5) What are the solutions to the challenges of effective sanitation practice in Akwa Ibom state?


Hypothesis 1

HO: There is no significant effect of environmental sanitation practice on malaria control in Akwa Ibom state

H1: There is a significant effect of environmental sanitation practice on malaria control in Akwa Ibom state

Hypothesis 2

HO: There is no significant relationship between effectiveness of environmental sanitation and malaria control in Nigeria

H1: There is a significant relationship between effectiveness of environmental sanitation and malaria control in Nigeria.


The research will help educate society about the evaluation of the efficacy of environmental sanitation in malaria control in Akwa Ibom. It would also prepare the ground for interested researchers who may wish to carry out more research in related areas and could contribute to established literature.

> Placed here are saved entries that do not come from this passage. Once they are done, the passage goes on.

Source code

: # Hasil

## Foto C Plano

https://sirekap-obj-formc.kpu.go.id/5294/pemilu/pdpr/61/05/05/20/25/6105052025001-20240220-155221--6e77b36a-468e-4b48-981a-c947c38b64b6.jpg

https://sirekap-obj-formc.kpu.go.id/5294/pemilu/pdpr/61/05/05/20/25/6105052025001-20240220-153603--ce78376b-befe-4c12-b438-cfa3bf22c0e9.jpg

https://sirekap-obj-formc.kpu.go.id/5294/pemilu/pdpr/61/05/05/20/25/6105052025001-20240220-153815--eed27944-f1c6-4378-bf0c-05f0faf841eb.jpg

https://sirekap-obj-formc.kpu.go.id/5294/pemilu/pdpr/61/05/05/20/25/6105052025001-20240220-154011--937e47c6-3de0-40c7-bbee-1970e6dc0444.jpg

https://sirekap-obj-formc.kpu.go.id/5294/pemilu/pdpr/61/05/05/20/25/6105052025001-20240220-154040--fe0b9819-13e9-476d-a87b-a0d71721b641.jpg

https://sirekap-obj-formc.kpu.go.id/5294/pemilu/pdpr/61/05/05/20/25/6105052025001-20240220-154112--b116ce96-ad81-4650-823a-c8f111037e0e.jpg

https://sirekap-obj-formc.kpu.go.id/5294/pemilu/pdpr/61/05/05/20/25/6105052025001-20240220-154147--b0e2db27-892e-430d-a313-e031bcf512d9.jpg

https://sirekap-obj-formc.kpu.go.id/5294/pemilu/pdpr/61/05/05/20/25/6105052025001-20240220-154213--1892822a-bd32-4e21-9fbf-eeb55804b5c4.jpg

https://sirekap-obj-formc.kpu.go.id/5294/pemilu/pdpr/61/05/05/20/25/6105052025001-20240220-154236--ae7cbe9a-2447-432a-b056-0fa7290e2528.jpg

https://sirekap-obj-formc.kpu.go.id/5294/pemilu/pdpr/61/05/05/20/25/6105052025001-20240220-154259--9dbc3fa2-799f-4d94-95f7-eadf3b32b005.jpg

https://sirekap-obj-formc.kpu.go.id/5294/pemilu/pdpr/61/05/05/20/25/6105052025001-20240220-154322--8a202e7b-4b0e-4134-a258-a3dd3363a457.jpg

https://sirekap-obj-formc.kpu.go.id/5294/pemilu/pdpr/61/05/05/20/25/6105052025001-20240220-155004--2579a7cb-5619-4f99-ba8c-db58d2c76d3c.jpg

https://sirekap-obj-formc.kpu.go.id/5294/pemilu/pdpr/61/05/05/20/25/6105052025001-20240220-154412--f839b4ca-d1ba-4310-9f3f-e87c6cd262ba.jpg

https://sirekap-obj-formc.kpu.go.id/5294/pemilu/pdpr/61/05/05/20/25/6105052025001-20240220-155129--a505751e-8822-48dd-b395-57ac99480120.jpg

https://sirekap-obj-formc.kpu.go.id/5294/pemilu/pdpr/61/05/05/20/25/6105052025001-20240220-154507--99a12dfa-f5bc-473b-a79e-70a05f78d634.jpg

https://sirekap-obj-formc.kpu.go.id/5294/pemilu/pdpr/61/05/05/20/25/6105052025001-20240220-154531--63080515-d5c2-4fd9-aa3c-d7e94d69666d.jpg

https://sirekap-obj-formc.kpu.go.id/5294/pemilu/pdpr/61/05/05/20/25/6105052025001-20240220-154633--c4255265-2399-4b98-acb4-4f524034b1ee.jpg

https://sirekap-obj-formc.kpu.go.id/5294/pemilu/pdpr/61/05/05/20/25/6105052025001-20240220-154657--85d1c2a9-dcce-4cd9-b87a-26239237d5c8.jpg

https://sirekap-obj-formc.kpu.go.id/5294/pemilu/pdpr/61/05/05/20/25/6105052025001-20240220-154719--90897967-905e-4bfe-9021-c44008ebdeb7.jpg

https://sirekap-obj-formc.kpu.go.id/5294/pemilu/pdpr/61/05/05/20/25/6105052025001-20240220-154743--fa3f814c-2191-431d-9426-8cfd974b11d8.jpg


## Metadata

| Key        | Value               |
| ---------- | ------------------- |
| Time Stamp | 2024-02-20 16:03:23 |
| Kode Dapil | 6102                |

The study is restricted to assessment of effectiveness of environmental sanitation in Malaria control in Akwa Ibom state


Financial constraint: Insufficient fund tends to impede the efficiency of the researcher in sourcing for the relevant materials, literature or information and in the process of data collection (internet, questionnaire and interview)

Time constraint: The researcher will simultaneously engage in this study with other academic work. This consequently will cut down on the time devoted for the research work.


Environmental sanitation: involves the regulation of environmental factors related to the spread of diseases. Subsets in this group include solid waste management, water and wastewater treatment, industrial waste management and noise emission control.

Malaria: The key existing initiatives focus on reducing interaction between mosquitoes and humans, the destruction of larvae by environmental control and the use of larvicides or mosquito larvae predators, and the destruction of adult mosquitoes by indoor residual spraying and insecticide-treated bed nets.

Malaria: Malaria is a severe and often lethal disease caused by a parasite that usually infects a certain sort of mosquito that feeds on humans. People who get malaria are generally very sick with high fever, chills, and flu-like illness.